§ **What this task involves**
The records below must be reproduced exactly, excluding any pictures.

Entries taken from a collection:
=== Begin Enclosure ===

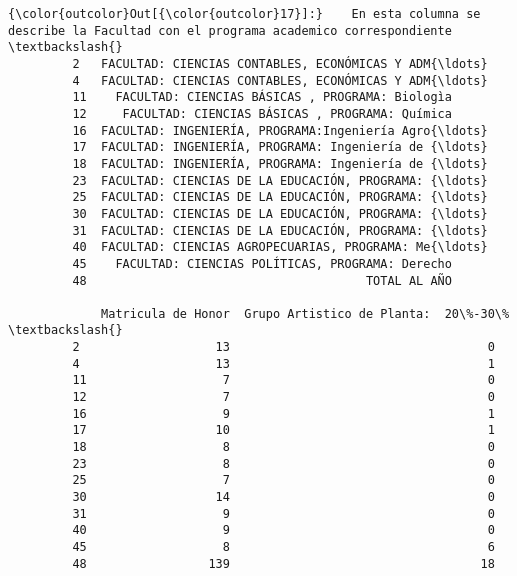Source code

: \documentclass[11pt]{article}
\begin{document}
\begin{Verbatim}[commandchars=\\\{\}]
{\color{outcolor}Out[{\color{outcolor}17}]:}    En esta columna se describe la Facultad con el programa academico correspondiente   \textbackslash{}
         2   FACULTAD: CIENCIAS CONTABLES, ECONÓMICAS Y ADM{\ldots}                                   
         4   FACULTAD: CIENCIAS CONTABLES, ECONÓMICAS Y ADM{\ldots}                                   
         11    FACULTAD: CIENCIAS BÁSICAS , PROGRAMA: Biologìa                                   
         12     FACULTAD: CIENCIAS BÁSICAS , PROGRAMA: Química                                   
         16  FACULTAD: INGENIERÍA, PROGRAMA:Ingeniería Agro{\ldots}                                   
         17  FACULTAD: INGENIERÍA, PROGRAMA: Ingeniería de {\ldots}                                   
         18  FACULTAD: INGENIERÍA, PROGRAMA: Ingeniería de {\ldots}                                   
         23  FACULTAD: CIENCIAS DE LA EDUCACIÓN, PROGRAMA: {\ldots}                                   
         25  FACULTAD: CIENCIAS DE LA EDUCACIÓN, PROGRAMA: {\ldots}                                   
         30  FACULTAD: CIENCIAS DE LA EDUCACIÓN, PROGRAMA: {\ldots}                                   
         31  FACULTAD: CIENCIAS DE LA EDUCACIÓN, PROGRAMA: {\ldots}                                   
         40  FACULTAD: CIENCIAS AGROPECUARIAS, PROGRAMA: Me{\ldots}                                   
         45    FACULTAD: CIENCIAS POLÍTICAS, PROGRAMA: Derecho                                   
         48                                       TOTAL AL AÑO                                   
         
             Matricula de Honor  Grupo Artistico de Planta:  20\%-30\%  \textbackslash{}
         2                   13                                    0   
         4                   13                                    1   
         11                   7                                    0   
         12                   7                                    0   
         16                   9                                    1   
         17                  10                                    1   
         18                   8                                    0   
         23                   8                                    0   
         25                   7                                    0   
         30                  14                                    0   
         31                   9                                    0   
         40                   9                                    0   
         45                   8                                    6   
         48                 139                                   18   
         

\end{Verbatim}
\end{document}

=== End Enclosure ===

§ **Written solution**
Source code

: \documentclass[11pt]{article}
\begin{document}
\begin{Verbatim}[commandchars=\\\{\}]
{\color{outcolor}Out[{\color{outcolor}17}]:}    En esta columna se describe la Facultad con el programa academico correspondiente   \textbackslash{}
         2   FACULTAD: CIENCIAS CONTABLES, ECONÓMICAS Y ADM{\ldots}                                   
         4   FACULTAD: CIENCIAS CONTABLES, ECONÓMICAS Y ADM{\ldots}                                   
         11    FACULTAD: CIENCIAS BÁSICAS , PROGRAMA: Biologìa                                   
         12     FACULTAD: CIENCIAS BÁSICAS , PROGRAMA: Química                                   
         16  FACULTAD: INGENIERÍA, PROGRAMA:Ingeniería Agro{\ldots}                                   
         17  FACULTAD: INGENIERÍA, PROGRAMA: Ingeniería de {\ldots}                                   
         18  FACULTAD: INGENIERÍA, PROGRAMA: Ingeniería de {\ldots}                                   
         23  FACULTAD: CIENCIAS DE LA EDUCACIÓN, PROGRAMA: {\ldots}                                   
         25  FACULTAD: CIENCIAS DE LA EDUCACIÓN, PROGRAMA: {\ldots}                                   
         30  FACULTAD: CIENCIAS DE LA EDUCACIÓN, PROGRAMA: {\ldots}                                   
         31  FACULTAD: CIENCIAS DE LA EDUCACIÓN, PROGRAMA: {\ldots}                                   
         40  FACULTAD: CIENCIAS AGROPECUARIAS, PROGRAMA: Me{\ldots}                                   
         45    FACULTAD: CIENCIAS POLÍTICAS, PROGRAMA: Derecho                                   
         48                                       TOTAL AL AÑO                                   
         
             Matricula de Honor  Grupo Artistico de Planta:  20\%-30\%  \textbackslash{}
         2                   13                                    0   
         4                   13                                    1   
         11                   7                                    0   
         12                   7                                    0   
         16                   9                                    1   
         17                  10                                    1   
         18                   8                                    0   
         23                   8                                    0   
         25                   7                                    0   
         30                  14                                    0   
         31                   9                                    0   
         40                   9                                    0   
         45                   8                                    6   
         48                 139                                   18   
         

\end{Verbatim}
\end{document}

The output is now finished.